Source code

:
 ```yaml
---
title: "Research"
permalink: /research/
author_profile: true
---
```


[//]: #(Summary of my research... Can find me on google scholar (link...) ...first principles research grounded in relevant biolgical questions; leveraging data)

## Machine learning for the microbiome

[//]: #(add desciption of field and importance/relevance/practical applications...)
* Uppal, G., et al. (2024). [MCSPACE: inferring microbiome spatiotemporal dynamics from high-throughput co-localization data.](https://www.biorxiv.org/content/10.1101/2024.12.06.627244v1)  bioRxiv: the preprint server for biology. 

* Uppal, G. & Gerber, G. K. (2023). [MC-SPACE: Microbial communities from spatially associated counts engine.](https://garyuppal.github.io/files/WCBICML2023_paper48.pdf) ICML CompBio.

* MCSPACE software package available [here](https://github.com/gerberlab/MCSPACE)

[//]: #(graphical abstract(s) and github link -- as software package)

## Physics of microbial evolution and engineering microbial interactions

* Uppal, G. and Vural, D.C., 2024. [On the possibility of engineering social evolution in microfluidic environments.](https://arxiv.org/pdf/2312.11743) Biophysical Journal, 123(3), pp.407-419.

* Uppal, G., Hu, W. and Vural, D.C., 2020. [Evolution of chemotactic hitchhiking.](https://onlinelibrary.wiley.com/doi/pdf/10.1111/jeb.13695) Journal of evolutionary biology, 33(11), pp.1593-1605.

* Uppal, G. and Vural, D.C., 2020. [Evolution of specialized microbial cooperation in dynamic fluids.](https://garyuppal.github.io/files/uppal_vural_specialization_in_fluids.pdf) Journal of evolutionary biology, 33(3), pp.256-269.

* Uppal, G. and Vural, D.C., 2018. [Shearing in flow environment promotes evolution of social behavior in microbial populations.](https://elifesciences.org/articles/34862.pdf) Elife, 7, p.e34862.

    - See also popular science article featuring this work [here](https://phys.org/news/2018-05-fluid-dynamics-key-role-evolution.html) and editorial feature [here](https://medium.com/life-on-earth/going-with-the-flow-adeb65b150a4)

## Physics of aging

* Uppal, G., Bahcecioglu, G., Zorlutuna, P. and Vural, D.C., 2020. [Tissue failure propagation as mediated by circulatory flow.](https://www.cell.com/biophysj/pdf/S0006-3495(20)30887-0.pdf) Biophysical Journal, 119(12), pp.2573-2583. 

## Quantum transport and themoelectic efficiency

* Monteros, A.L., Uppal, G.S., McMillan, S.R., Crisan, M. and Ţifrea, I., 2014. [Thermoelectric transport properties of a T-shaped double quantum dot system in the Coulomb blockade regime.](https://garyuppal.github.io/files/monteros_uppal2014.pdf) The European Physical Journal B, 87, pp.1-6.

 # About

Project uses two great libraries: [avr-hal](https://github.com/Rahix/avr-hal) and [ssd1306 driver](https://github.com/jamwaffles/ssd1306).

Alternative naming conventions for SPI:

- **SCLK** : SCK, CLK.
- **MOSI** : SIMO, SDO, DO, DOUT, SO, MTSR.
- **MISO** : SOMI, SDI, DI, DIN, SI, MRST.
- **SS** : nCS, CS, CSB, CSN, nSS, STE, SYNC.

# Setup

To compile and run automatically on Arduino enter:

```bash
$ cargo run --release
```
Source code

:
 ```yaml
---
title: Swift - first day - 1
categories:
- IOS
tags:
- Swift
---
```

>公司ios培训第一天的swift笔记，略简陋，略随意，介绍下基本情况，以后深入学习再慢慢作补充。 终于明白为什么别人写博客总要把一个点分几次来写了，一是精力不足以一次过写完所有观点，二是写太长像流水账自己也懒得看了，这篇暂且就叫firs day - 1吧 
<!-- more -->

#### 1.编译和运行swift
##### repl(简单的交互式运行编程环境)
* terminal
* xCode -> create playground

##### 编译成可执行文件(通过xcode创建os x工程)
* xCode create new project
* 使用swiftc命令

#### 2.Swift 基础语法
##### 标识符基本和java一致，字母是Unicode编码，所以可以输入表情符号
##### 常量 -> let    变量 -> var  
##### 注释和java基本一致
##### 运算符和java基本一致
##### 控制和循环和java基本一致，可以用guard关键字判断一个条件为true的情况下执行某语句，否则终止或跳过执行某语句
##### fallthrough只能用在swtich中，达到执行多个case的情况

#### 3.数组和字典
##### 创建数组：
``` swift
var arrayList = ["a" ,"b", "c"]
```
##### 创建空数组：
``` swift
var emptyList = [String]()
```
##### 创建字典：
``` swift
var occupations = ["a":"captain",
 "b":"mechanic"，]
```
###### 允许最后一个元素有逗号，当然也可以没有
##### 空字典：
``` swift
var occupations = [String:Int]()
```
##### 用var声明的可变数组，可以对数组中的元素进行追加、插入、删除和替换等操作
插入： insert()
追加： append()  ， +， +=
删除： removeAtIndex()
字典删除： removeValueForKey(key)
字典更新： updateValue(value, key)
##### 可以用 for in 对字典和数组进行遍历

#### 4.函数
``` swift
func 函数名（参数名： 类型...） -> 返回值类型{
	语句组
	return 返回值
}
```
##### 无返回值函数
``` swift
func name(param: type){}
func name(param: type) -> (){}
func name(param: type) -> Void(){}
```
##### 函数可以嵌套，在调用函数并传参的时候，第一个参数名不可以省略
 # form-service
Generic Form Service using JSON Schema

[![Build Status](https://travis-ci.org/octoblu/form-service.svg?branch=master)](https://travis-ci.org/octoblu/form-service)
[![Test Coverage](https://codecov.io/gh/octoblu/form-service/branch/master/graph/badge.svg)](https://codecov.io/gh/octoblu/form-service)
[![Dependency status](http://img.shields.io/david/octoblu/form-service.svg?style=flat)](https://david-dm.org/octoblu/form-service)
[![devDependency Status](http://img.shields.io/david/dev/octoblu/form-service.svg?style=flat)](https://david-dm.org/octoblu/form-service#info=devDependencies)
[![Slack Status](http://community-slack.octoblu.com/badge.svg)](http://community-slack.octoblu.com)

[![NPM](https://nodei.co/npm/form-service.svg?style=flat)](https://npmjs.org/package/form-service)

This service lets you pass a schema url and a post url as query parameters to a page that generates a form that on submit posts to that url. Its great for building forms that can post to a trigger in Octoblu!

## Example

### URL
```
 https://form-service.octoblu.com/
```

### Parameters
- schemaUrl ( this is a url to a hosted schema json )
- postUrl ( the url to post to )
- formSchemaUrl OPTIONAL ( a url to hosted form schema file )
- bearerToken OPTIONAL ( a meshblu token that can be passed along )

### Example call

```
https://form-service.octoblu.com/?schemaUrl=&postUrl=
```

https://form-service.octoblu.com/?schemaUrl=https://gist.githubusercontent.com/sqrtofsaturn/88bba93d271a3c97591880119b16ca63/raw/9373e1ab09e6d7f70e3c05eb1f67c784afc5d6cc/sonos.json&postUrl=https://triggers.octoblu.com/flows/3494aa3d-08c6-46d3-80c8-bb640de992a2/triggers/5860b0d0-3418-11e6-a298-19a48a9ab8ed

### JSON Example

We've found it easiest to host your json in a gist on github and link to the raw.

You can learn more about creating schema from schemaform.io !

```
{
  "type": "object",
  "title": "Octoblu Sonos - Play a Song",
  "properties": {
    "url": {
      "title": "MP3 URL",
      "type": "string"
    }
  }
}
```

• **What to produce**
Output every line above so that it reads exactly as before.

• **Answer box**
Source code

:
 ```yaml
---
title: "Research"
permalink: /research/
author_profile: true
---
```


[//]: #(Summary of my research... Can find me on google scholar (link...) ...first principles research grounded in relevant biolgical questions; leveraging data)

## Machine learning for the microbiome

[//]: #(add desciption of field and importance/relevance/practical applications...)
* Uppal, G., et al. (2024). [MCSPACE: inferring microbiome spatiotemporal dynamics from high-throughput co-localization data.](https://www.biorxiv.org/content/10.1101/2024.12.06.627244v1)  bioRxiv: the preprint server for biology. 

* Uppal, G. & Gerber, G. K. (2023). [MC-SPACE: Microbial communities from spatially associated counts engine.](https://garyuppal.github.io/files/WCBICML2023_paper48.pdf) ICML CompBio.

* MCSPACE software package available [here](https://github.com/gerberlab/MCSPACE)

[//]: #(graphical abstract(s) and github link -- as software package)

## Physics of microbial evolution and engineering microbial interactions

* Uppal, G. and Vural, D.C., 2024. [On the possibility of engineering social evolution in microfluidic environments.](https://arxiv.org/pdf/2312.11743) Biophysical Journal, 123(3), pp.407-419.

* Uppal, G., Hu, W. and Vural, D.C., 2020. [Evolution of chemotactic hitchhiking.](https://onlinelibrary.wiley.com/doi/pdf/10.1111/jeb.13695) Journal of evolutionary biology, 33(11), pp.1593-1605.

* Uppal, G. and Vural, D.C., 2020. [Evolution of specialized microbial cooperation in dynamic fluids.](https://garyuppal.github.io/files/uppal_vural_specialization_in_fluids.pdf) Journal of evolutionary biology, 33(3), pp.256-269.

* Uppal, G. and Vural, D.C., 2018. [Shearing in flow environment promotes evolution of social behavior in microbial populations.](https://elifesciences.org/articles/34862.pdf) Elife, 7, p.e34862.

    - See also popular science article featuring this work [here](https://phys.org/news/2018-05-fluid-dynamics-key-role-evolution.html) and editorial feature [here](https://medium.com/life-on-earth/going-with-the-flow-adeb65b150a4)

## Physics of aging

* Uppal, G., Bahcecioglu, G., Zorlutuna, P. and Vural, D.C., 2020. [Tissue failure propagation as mediated by circulatory flow.](https://www.cell.com/biophysj/pdf/S0006-3495(20)30887-0.pdf) Biophysical Journal, 119(12), pp.2573-2583. 

## Quantum transport and themoelectic efficiency

* Monteros, A.L., Uppal, G.S., McMillan, S.R., Crisan, M. and Ţifrea, I., 2014. [Thermoelectric transport properties of a T-shaped double quantum dot system in the Coulomb blockade regime.](https://garyuppal.github.io/files/monteros_uppal2014.pdf) The European Physical Journal B, 87, pp.1-6.

 # About

Project uses two great libraries: [avr-hal](https://github.com/Rahix/avr-hal) and [ssd1306 driver](https://github.com/jamwaffles/ssd1306).

Alternative naming conventions for SPI:

- **SCLK** : SCK, CLK.
- **MOSI** : SIMO, SDO, DO, DOUT, SO, MTSR.
- **MISO** : SOMI, SDI, DI, DIN, SI, MRST.
- **SS** : nCS, CS, CSB, CSN, nSS, STE, SYNC.

# Setup

To compile and run automatically on Arduino enter:

```bash
$ cargo run --release
```
Source code

:
 ```yaml
---
title: Swift - first day - 1
categories:
- IOS
tags:
- Swift
---
```

>公司ios培训第一天的swift笔记，略简陋，略随意，介绍下基本情况，以后深入学习再慢慢作补充。 终于明白为什么别人写博客总要把一个点分几次来写了，一是精力不足以一次过写完所有观点，二是写太长像流水账自己也懒得看了，这篇暂且就叫firs day - 1吧 
<!-- more -->

#### 1.编译和运行swift
##### repl(简单的交互式运行编程环境)
* terminal
* xCode -> create playground

##### 编译成可执行文件(通过xcode创建os x工程)
* xCode create new project
* 使用swiftc命令

#### 2.Swift 基础语法
##### 标识符基本和java一致，字母是Unicode编码，所以可以输入表情符号
##### 常量 -> let    变量 -> var  
##### 注释和java基本一致
##### 运算符和java基本一致
##### 控制和循环和java基本一致，可以用guard关键字判断一个条件为true的情况下执行某语句，否则终止或跳过执行某语句
##### fallthrough只能用在swtich中，达到执行多个case的情况

#### 3.数组和字典
##### 创建数组：
``` swift
var arrayList = ["a" ,"b", "c"]
```
##### 创建空数组：
``` swift
var emptyList = [String]()
```
##### 创建字典：
``` swift
var occupations = ["a":"captain",
 "b":"mechanic"，]
```
###### 允许最后一个元素有逗号，当然也可以没有
##### 空字典：
``` swift
var occupations = [String:Int]()
```
##### 用var声明的可变数组，可以对数组中的元素进行追加、插入、删除和替换等操作
插入： insert()
追加： append()  ， +， +=
删除： removeAtIndex()
字典删除： removeValueForKey(key)
字典更新： updateValue(value, key)
##### 可以用 for in 对字典和数组进行遍历

#### 4.函数
``` swift
func 函数名（参数名： 类型...） -> 返回值类型{
	语句组
	return 返回值
}
```
##### 无返回值函数
``` swift
func name(param: type){}
func name(param: type) -> (){}
func name(param: type) -> Void(){}
```
##### 函数可以嵌套，在调用函数并传参的时候，第一个参数名不可以省略
 # form-service
Generic Form Service using JSON Schema

[![Build Status](https://travis-ci.org/octoblu/form-service.svg?branch=master)](https://travis-ci.org/octoblu/form-service)
[![Test Coverage](https://codecov.io/gh/octoblu/form-service/branch/master/graph/badge.svg)](https://codecov.io/gh/octoblu/form-service)
[![Dependency status](http://img.shields.io/david/octoblu/form-service.svg?style=flat)](https://david-dm.org/octoblu/form-service)
[![devDependency Status](http://img.shields.io/david/dev/octoblu/form-service.svg?style=flat)](https://david-dm.org/octoblu/form-service#info=devDependencies)
[![Slack Status](http://community-slack.octoblu.com/badge.svg)](http://community-slack.octoblu.com)

[![NPM](https://nodei.co/npm/form-service.svg?style=flat)](https://npmjs.org/package/form-service)

This service lets you pass a schema url and a post url as query parameters to a page that generates a form that on submit posts to that url. Its great for building forms that can post to a trigger in Octoblu!

## Example

### URL
```
 https://form-service.octoblu.com/
```

### Parameters
- schemaUrl ( this is a url to a hosted schema json )
- postUrl ( the url to post to )
- formSchemaUrl OPTIONAL ( a url to hosted form schema file )
- bearerToken OPTIONAL ( a meshblu token that can be passed along )

### Example call

```
https://form-service.octoblu.com/?schemaUrl=&postUrl=
```

https://form-service.octoblu.com/?schemaUrl=https://gist.githubusercontent.com/sqrtofsaturn/88bba93d271a3c97591880119b16ca63/raw/9373e1ab09e6d7f70e3c05eb1f67c784afc5d6cc/sonos.json&postUrl=https://triggers.octoblu.com/flows/3494aa3d-08c6-46d3-80c8-bb640de992a2/triggers/5860b0d0-3418-11e6-a298-19a48a9ab8ed

### JSON Example

We've found it easiest to host your json in a gist on github and link to the raw.

You can learn more about creating schema from schemaform.io !

```
{
  "type": "object",
  "title": "Octoblu Sonos - Play a Song",
  "properties": {
    "url": {
      "title": "MP3 URL",
      "type": "string"
    }
  }
}
```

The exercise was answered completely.